■ **Task description**: Only the lines below, from the one with "Model tag predictions" through the one with "For a given title", are to be written out, exactly.

+++ Supplied entries +++

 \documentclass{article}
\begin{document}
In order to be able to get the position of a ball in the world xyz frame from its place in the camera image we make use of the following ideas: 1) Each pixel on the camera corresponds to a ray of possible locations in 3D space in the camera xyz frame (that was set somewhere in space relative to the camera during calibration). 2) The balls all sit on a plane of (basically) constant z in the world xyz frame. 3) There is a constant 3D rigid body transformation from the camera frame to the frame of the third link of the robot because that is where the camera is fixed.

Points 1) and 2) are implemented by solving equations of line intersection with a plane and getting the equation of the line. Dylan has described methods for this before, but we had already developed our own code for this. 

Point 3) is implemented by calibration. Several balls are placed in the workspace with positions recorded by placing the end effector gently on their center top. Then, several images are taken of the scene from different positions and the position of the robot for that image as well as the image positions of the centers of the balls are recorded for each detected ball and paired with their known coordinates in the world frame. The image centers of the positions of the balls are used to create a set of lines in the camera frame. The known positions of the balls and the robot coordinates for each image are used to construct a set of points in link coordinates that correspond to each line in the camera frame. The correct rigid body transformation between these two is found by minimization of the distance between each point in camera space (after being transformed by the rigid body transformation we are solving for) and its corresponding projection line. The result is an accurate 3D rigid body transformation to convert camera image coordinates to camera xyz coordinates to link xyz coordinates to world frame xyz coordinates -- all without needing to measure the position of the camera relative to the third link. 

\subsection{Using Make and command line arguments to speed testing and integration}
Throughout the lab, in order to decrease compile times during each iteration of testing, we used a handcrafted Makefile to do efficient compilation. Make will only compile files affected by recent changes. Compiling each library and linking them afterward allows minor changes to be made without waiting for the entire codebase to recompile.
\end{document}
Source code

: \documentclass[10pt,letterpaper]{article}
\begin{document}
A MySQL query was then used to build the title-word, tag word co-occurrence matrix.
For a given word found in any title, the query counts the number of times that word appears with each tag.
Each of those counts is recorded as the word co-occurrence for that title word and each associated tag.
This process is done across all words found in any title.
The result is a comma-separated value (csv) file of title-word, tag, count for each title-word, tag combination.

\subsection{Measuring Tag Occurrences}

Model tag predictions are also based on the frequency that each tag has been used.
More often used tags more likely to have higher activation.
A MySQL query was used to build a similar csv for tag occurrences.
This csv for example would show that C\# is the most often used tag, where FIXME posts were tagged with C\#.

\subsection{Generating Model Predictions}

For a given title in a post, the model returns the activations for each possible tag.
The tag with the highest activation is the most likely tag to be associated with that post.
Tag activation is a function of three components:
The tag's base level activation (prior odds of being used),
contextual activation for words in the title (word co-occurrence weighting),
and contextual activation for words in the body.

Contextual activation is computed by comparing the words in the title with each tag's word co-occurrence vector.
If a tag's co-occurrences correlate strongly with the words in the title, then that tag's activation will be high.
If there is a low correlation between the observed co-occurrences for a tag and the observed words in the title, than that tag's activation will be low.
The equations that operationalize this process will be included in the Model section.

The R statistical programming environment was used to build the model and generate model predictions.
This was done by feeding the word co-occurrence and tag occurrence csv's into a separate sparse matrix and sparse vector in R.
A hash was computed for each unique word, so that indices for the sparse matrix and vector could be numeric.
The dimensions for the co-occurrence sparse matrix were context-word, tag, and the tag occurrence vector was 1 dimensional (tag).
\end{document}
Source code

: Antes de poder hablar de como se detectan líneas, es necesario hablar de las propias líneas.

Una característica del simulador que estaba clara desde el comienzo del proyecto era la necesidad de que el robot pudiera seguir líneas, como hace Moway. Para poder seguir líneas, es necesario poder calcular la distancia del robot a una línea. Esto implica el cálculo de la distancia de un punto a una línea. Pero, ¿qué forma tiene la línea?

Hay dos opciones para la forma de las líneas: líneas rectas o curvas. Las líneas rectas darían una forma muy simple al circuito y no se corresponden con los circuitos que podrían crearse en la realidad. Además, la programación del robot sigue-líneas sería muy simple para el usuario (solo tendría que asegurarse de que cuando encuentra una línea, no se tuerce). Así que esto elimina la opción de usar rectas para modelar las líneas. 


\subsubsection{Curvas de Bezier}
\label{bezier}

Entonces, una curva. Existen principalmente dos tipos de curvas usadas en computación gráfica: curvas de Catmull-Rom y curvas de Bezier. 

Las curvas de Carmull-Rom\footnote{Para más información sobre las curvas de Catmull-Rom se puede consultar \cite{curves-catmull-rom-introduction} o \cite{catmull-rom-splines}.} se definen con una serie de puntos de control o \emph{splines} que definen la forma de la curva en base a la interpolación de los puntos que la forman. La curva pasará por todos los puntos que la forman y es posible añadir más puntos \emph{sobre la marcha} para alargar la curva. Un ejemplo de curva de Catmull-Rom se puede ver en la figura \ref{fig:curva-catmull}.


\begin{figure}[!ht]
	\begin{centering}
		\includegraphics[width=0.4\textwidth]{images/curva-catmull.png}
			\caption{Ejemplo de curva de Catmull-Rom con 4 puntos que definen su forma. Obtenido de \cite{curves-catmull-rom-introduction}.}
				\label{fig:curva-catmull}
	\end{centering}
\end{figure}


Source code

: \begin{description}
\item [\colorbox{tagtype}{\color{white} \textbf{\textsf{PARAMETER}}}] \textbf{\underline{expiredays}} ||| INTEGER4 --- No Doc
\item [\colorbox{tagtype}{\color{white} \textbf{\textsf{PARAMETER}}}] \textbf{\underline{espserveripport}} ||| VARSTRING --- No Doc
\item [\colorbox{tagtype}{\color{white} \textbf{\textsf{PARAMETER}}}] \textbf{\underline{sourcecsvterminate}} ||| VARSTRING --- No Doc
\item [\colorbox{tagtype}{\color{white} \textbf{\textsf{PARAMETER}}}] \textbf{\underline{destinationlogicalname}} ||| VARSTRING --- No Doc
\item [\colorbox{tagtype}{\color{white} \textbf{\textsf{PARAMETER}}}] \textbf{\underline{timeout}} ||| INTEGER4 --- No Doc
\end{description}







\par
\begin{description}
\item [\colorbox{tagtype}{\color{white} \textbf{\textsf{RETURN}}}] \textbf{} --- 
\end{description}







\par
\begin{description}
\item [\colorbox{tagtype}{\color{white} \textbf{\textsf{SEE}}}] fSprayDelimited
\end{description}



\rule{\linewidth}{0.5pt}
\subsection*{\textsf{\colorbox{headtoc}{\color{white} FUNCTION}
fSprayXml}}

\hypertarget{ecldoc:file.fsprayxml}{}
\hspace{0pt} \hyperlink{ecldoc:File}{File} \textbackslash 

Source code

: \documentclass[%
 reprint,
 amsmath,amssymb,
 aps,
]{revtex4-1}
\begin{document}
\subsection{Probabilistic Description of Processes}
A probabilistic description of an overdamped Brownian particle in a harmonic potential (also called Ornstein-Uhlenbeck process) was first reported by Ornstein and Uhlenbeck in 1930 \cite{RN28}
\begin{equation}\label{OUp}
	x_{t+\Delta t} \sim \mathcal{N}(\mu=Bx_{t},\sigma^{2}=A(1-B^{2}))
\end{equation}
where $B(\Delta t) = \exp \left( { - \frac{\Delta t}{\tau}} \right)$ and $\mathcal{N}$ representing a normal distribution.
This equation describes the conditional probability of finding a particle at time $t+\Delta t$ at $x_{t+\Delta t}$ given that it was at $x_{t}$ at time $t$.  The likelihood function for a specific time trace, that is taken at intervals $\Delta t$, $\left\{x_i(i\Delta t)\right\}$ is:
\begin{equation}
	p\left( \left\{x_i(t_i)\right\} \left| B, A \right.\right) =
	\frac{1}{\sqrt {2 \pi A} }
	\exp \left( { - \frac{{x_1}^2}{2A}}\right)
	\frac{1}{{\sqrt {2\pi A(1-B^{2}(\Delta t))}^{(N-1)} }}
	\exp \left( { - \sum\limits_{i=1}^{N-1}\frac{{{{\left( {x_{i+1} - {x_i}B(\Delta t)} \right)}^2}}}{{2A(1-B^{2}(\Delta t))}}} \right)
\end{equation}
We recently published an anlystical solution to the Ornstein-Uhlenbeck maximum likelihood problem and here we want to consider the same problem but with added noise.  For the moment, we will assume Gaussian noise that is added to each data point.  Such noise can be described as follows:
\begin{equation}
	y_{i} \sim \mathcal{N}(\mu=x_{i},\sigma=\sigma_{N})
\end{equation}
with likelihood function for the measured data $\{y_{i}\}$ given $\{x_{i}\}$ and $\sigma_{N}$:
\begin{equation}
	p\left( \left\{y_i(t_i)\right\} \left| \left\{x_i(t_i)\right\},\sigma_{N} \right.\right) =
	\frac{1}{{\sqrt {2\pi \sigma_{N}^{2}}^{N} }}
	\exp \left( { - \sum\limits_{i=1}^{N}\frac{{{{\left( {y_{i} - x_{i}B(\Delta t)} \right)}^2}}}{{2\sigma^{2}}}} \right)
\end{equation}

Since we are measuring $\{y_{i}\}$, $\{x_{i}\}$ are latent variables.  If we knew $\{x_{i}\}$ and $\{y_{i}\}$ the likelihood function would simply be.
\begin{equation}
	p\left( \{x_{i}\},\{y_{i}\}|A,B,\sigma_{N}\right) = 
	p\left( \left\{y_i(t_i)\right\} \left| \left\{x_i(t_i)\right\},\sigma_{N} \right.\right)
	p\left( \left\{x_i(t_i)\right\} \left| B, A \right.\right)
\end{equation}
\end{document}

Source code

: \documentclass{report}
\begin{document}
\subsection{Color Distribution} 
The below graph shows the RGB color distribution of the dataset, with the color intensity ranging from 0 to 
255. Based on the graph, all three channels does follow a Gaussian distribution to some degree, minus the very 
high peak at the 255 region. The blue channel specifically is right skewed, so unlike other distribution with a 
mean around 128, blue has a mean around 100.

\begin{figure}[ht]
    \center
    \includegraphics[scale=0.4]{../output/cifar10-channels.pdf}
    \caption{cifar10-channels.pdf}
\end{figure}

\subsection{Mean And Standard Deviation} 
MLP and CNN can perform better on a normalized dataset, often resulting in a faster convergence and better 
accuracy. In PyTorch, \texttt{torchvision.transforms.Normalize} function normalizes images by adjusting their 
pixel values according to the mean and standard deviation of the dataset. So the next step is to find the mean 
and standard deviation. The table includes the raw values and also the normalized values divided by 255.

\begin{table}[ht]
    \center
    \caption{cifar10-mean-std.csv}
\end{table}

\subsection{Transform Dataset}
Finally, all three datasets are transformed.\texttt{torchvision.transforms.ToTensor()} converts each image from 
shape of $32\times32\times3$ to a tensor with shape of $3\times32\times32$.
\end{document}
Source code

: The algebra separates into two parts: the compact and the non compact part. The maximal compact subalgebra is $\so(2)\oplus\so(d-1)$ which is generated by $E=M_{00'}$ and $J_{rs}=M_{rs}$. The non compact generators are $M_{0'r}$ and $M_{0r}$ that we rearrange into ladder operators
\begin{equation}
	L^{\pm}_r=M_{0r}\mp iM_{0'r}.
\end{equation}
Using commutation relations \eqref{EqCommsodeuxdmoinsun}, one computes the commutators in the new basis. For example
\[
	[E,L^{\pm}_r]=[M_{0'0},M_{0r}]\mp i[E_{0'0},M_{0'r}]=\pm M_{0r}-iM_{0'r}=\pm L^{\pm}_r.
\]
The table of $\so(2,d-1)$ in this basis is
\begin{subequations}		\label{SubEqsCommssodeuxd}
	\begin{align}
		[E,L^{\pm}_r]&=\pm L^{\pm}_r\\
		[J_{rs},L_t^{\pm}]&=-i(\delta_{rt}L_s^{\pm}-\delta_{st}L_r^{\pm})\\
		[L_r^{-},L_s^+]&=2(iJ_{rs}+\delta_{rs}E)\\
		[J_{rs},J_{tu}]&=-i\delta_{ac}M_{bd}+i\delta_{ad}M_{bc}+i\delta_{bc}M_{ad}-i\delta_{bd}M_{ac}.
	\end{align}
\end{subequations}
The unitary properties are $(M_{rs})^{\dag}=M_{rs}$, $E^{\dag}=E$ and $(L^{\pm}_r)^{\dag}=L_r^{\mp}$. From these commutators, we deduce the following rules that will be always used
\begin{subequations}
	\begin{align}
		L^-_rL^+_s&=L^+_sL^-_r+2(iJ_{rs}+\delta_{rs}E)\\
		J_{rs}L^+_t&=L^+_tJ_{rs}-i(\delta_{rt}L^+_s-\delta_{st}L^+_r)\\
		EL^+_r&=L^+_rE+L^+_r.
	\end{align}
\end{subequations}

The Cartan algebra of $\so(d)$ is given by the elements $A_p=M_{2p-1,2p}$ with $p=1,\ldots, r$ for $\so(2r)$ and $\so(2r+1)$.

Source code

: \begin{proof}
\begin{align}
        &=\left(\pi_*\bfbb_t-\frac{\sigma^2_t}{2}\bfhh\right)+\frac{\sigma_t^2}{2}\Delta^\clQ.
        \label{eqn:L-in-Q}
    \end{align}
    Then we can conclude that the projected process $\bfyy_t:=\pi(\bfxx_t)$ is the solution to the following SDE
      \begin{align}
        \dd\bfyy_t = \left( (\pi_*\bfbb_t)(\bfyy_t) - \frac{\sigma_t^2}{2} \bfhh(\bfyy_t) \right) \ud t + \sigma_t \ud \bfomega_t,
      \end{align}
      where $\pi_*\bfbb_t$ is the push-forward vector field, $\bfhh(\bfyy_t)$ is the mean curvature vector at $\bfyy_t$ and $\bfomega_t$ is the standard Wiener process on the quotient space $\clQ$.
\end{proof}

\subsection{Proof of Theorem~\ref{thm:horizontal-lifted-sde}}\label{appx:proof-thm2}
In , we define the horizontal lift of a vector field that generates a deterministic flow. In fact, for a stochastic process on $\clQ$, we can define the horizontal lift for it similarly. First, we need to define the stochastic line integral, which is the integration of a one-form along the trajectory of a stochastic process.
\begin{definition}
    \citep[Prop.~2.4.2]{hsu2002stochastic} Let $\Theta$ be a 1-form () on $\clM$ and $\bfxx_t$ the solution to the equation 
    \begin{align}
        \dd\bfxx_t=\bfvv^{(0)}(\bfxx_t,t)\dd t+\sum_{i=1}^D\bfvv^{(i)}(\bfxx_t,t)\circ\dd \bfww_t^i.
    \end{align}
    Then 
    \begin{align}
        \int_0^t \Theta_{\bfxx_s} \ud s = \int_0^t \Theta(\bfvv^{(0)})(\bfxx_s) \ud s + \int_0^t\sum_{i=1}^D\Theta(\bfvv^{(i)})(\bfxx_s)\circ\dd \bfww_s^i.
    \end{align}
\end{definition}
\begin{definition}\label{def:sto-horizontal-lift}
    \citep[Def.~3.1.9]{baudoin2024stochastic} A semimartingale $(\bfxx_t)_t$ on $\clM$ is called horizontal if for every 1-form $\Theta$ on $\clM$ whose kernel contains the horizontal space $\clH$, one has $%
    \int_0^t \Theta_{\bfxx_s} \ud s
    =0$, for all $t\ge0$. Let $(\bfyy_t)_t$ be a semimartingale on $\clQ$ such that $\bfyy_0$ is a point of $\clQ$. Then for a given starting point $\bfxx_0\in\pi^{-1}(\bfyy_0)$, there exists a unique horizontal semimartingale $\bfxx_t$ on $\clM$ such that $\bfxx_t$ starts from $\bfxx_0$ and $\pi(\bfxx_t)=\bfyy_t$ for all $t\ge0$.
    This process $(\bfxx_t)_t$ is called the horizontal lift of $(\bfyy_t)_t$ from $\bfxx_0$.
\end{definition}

+++

■ **Answer**:
Model tag predictions are also based on the frequency that each tag has been used.
More often used tags more likely to have higher activation.
A MySQL query was used to build a similar csv for tag occurrences.
This csv for example would show that C\# is the most often used tag, where FIXME posts were tagged with C\#.

\subsection{Generating Model Predictions}

For a given title in a post, the model returns the activations for each possible tag.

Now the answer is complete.